Мне велели подождать. Охранник подошел к металлической двери в глубине комнаты и проговорил что-то в домофон — мне не удалось разобрать, что именно. Не прошло и минуты, как на пороге показался Франческо и позвал меня. Мы двинулись по коридору, едва освещенному свисающей с потолка лампой, спустились по узкой крутой лестнице и, наконец, прибыли на место назначения. Я огляделся: подвальное помещение с низким потолком, шесть-семь покрытых зеленым сукном столов. Все, кроме одного, заняты. В глубине помещения напротив входа располагалось нечто вроде стойки бара. За стойкой сидел пожилой человек со злым, изможденным лицом.

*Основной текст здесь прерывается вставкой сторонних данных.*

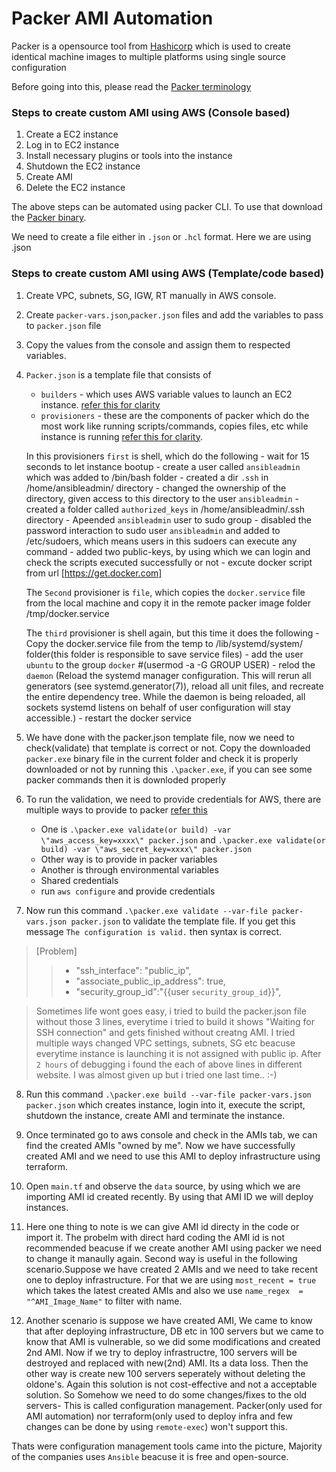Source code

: # Packer AMI Automation

Packer is a opensource tool from [Hashicorp](https://developer.hashicorp.com/) which is used to create identical machine images to multiple platforms using single source configuration

Before going into this, please read the [Packer terminology](https://developer.hashicorp.com/packer/docs/terminology)
### Steps to create custom AMI using AWS (Console based)

1. Create a EC2 instance
2. Log in to EC2 instance
3. Install necessary plugins or tools into the instance
4. Shutdown the EC2 instance
5. Create AMI
6. Delete the EC2 instance

The above steps can be automated using packer CLI. To use that download the [Packer binary](https://developer.hashicorp.com/packer/downloads).

We need to create a file either in `.json` or `.hcl` format. Here we are using .json

### Steps to create custom AMI using AWS (Template/code based)

1. Create VPC, subnets, SG, IGW, RT manually in AWS console.
2. Create `packer-vars.json`,`packer.json` files and add the variables to pass to `packer.json` file
3. Copy the values from the console and assign them to respected variables.
4. `Packer.json` is a template file that consists of 
    * `builders` - which uses AWS variable values to launch an EC2 instance. [refer this for clarity](https://developer.hashicorp.com/packer/docs/terminology#builders)
    * `provisioners` - these are the components of packer which do the most work like running scripts/commands, copies files, etc while instance is running [refer this for clarity](https://developer.hashicorp.com/packer/docs/terminology#provisioners).
    
    In this provisioners `first` is shell, which do the following
        - wait for 15 seconds to let instance bootup
        - create a user called `ansibleadmin` which was added to /bin/bash folder
        - created a dir `.ssh` in /home/ansibleadmin/ directory
        - changed the ownership of the directory, given access to this directory to the user `ansibleadmin` 
        - created a folder called `authorized_keys` in /home/ansibleadmin/.ssh directory
        - Apeended `ansibleadmin` user to sudo group
        - disabled the password interaction to sudo user `ansibleadmin` and added to /etc/sudoers, which means users in this sudoers can execute any command
        - added two public-keys, by using which we can login and check the scripts executed successfully or not
        - excute docker script from url [https://get.docker.com]
    
    The `Second` provisioner is `file`, which copies the `docker.service` file from the local machine and copy it in the remote packer image folder /tmp/docker.service

    The `third` provisioner is shell again, but this time it does the following
        - Copy the docker.service file from the temp to /lib/systemd/system/ folder(this folder is responsible to save service files)
        - add the user `ubuntu` to the group `docker` #(usermod -a -G GROUP USER)
        - relod the `daemon` (Reload the systemd manager configuration. This will rerun all generators (see
       systemd.generator(7)), reload all unit files, and recreate the entire
       dependency tree. While the daemon is being reloaded, all sockets systemd
       listens on behalf of user configuration will stay accessible.)
       - restart the docker service

5. We have done with the packer.json template file, now we need to check(validate) that template is correct or not. Copy the downloaded `packer.exe` binary file in the current folder and check it is properly downloaded or not by running this `.\packer.exe`, if you can see some packer commands then it is downloded properly

6. To run the validation, we need to provide credentials for AWS, there are multiple ways to provide to packer [refer this](https://medium.com/techno101/packer-a-complete-guide-with-example-cf062b7495eb)

    - One is `.\packer.exe validate(or build) -var \"aws_access_key=xxxx\" packer.json` and
    `.\packer.exe validate(or build) -var \"aws_secret_key=xxxx\" packer.json`
    - Other way is to provide in packer variables
    - Another is through environmental variables
    - Shared credentials
    - run `aws configure` and provide credentials

7. Now run this command `.\packer.exe validate --var-file packer-vars.json packer.json` to validate the template file. If you get this message `The configuration is valid.` then syntax is correct.

> [Problem] 
>> - "ssh_interface": "public_ip",
>> - "associate_public_ip_address": true,
>> - "security_group_id":"{{user `security_group_id`}}",

> Sometimes life wont goes easy, i tried to build the packer.json file without those 3 lines, everytime i tried to build it shows "Waiting for SSH connection" and gets finished without creatng AMI. I tried multiple ways changed VPC settings, subnets, SG etc beacuse everytime instance is launching it is not assigned with public ip. After `2 hours` of debugging i found the each of above lines in different website. I was almost given up but i tried   one last time.. :-)

8. Run this command `.\packer.exe build --var-file packer-vars.json packer.json` which creates instance, login into it, execute the script, shutdown the instance, create AMI and terminate the instance.

9. Once terminated go to aws console and check in the AMIs tab, we can find the created AMIs "owned by me". Now we have successfully created AMI and we need to use this AMI to deploy infrastructure using terraform.

10. Open `main.tf` and observe the `data` source, by using which we are importing AMI id created recently. By using that AMI ID we will deploy instances. 

11. Here one thing to note is we can give AMI id directy in the code or import it. The probelm with direct hard coding the AMI id is not recommended beacuse if we create another AMI using packer we need to change it manaully again. Second way is useful in the following scenario.Suppose we have created 2 AMIs and we need to take recent one to deploy infrastructure. For that we are using `most_recent = true` which takes the latest created AMIs and also we use `name_regex  = "^AMI_Image_Name"` to filter with name.

12. Another scenario is suppose we have created AMI, We came to know that after deploying infrastructure, DB etc in 100 servers but we came to know that AMI is vulnerable, so we did some modifications and created 2nd AMI. Now if we try to deploy infrastructre, 100 servers will be destroyed and replaced with new(2nd) AMI. Its a data loss. Then the other way is create new 100 servers seperately without deleting the oldone's. Again this solution is not cost-effective and not a acceptable solution. So Somehow we need to do some changes/fixes to the old servers- This is called configuration management. Packer(only used for AMI automation) nor terraform(only used to deploy infra and few changes can be done by using `remote-exec`) won't support this. 

Thats were configuration management tools came into the picture, Majority of the companies uses `Ansible` beacuse it is free and open-source.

Здесь кондиционер работал как надо. Даже слишком: сначала я слегка подмерз. Чувствовался стоялый запах, как в помещениях, где много курят, а воздух освежается только кондиционером. Над каждым столом нависала зеленая лампа. Видимо, хозяева хотели придать этому игорному дому на окраине как можно более профессиональный вид. В результате у них получился какой-то убогий сюр. Полутемный подвал, пятна желтого света, струйки дыма, свивавшиеся в кольца и растворявшиеся в таинственном мраке под потолком, и мужчины, сидящие на границе света и тьмы.
Мы подошли к бару, Франческо представил мне старика и двух незнакомцев, которым предстояло играть с нами. Мы ждали еще одного: в тот вечер играли впятером. Тем временем Франческо объяснил мне правила дома.